**How to complete this task**
Copy each line from the entries that the word "available" appears in.

[Stored records]
————

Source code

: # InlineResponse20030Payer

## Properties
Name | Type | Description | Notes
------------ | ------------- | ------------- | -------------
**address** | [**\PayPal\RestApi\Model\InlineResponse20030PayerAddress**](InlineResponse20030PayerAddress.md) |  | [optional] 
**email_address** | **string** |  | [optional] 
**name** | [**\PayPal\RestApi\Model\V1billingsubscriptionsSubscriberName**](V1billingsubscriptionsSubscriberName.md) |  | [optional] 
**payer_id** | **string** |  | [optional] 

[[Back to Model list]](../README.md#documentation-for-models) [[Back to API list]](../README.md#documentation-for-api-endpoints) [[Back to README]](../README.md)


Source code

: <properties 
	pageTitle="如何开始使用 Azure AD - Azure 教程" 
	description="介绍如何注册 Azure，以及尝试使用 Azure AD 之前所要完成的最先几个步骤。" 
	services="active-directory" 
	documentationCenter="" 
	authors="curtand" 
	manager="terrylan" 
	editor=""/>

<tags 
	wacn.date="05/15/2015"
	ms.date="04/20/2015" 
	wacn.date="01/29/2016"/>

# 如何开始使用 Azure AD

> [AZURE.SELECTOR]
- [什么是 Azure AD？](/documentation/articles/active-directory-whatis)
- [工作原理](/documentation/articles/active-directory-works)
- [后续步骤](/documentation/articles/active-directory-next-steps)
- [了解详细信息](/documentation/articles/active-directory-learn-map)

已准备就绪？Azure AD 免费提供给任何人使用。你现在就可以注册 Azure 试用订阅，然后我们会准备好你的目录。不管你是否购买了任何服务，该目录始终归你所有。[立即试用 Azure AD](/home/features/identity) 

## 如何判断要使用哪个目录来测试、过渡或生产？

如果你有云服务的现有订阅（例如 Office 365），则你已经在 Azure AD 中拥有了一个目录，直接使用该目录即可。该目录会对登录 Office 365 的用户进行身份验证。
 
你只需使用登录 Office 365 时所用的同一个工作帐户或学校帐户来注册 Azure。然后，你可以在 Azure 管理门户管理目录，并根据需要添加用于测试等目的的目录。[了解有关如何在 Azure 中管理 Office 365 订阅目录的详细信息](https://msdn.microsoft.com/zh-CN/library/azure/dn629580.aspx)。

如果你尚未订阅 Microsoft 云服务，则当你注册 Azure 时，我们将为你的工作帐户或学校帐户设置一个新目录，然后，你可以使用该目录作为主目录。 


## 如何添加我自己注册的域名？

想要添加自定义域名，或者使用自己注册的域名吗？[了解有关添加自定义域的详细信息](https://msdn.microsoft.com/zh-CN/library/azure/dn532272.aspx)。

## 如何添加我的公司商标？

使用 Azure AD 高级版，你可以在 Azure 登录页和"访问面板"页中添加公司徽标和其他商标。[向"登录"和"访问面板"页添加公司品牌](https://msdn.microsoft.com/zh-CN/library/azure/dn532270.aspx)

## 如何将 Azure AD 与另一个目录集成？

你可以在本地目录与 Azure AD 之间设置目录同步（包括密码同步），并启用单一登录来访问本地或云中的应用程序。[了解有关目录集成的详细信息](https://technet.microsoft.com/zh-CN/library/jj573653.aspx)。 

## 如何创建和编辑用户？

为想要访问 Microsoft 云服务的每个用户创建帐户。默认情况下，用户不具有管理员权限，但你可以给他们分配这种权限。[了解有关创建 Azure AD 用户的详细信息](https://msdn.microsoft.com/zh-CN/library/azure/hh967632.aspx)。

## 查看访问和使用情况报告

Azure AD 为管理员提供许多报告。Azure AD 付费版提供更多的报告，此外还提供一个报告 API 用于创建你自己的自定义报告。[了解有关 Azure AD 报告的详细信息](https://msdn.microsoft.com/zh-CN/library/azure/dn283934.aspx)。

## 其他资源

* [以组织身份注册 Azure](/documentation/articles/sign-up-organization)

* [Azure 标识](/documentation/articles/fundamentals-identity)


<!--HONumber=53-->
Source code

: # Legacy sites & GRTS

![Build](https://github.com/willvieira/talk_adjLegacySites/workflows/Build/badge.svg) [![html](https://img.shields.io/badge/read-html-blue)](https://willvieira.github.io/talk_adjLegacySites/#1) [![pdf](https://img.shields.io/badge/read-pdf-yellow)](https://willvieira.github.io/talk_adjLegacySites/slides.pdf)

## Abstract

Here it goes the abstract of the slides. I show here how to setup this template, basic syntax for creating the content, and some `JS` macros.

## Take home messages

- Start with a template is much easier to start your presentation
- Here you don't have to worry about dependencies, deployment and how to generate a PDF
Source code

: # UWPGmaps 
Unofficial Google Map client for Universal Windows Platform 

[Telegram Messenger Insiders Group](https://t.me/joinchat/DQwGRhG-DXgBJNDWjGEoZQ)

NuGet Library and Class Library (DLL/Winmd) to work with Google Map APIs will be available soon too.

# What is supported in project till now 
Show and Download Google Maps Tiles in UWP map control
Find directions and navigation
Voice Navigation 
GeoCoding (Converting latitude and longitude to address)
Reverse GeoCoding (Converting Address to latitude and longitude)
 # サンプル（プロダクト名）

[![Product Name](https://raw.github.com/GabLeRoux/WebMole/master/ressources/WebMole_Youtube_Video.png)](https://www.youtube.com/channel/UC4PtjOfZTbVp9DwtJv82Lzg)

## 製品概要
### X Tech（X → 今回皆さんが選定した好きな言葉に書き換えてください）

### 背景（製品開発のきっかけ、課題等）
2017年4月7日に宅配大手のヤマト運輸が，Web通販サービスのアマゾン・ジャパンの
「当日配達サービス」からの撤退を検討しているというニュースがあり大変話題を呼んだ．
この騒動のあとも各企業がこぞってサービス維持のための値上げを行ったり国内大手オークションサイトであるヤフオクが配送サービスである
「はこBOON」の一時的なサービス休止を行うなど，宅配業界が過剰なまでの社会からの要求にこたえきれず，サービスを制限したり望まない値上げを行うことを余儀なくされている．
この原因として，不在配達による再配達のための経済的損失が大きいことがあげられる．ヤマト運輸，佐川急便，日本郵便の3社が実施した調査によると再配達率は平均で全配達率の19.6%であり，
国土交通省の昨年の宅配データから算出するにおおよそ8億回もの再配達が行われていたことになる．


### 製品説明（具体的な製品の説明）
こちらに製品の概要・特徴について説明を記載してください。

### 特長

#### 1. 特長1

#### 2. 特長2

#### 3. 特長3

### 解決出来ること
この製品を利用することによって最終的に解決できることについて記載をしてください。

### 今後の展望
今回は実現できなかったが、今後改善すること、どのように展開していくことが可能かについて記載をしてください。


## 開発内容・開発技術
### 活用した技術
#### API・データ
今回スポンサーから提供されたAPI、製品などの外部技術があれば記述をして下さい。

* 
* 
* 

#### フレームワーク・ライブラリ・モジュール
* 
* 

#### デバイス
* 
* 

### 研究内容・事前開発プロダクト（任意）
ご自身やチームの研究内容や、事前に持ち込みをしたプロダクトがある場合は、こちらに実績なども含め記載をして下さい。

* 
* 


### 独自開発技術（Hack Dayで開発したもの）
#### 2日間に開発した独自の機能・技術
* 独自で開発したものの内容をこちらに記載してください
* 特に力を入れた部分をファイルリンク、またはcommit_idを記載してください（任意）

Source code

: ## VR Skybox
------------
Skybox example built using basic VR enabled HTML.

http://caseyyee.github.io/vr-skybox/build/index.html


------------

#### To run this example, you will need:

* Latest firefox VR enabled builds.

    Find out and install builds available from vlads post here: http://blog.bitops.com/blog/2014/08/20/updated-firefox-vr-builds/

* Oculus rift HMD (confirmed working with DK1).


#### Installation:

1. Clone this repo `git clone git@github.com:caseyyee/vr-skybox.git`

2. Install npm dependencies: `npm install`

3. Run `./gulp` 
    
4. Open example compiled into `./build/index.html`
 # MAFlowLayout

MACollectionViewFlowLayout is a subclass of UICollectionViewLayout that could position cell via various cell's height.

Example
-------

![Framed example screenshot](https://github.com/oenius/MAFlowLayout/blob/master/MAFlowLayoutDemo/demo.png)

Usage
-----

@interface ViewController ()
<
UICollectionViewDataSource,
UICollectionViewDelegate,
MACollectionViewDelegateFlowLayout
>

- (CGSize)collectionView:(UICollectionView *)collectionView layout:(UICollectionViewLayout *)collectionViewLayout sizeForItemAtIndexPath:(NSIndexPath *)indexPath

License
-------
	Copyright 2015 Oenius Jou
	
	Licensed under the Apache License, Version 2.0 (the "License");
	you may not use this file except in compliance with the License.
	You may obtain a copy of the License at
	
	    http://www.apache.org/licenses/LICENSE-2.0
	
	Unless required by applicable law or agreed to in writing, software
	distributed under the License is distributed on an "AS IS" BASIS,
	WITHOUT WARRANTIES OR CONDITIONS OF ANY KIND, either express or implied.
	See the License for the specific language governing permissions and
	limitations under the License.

————

**Output for this exercise**
NuGet Library and Class Library (DLL/Winmd) to work with Google Map APIs will be available soon too.
    Find out and install builds available from vlads post here: http://blog.bitops.com/blog/2014/08/20/updated-firefox-vr-builds/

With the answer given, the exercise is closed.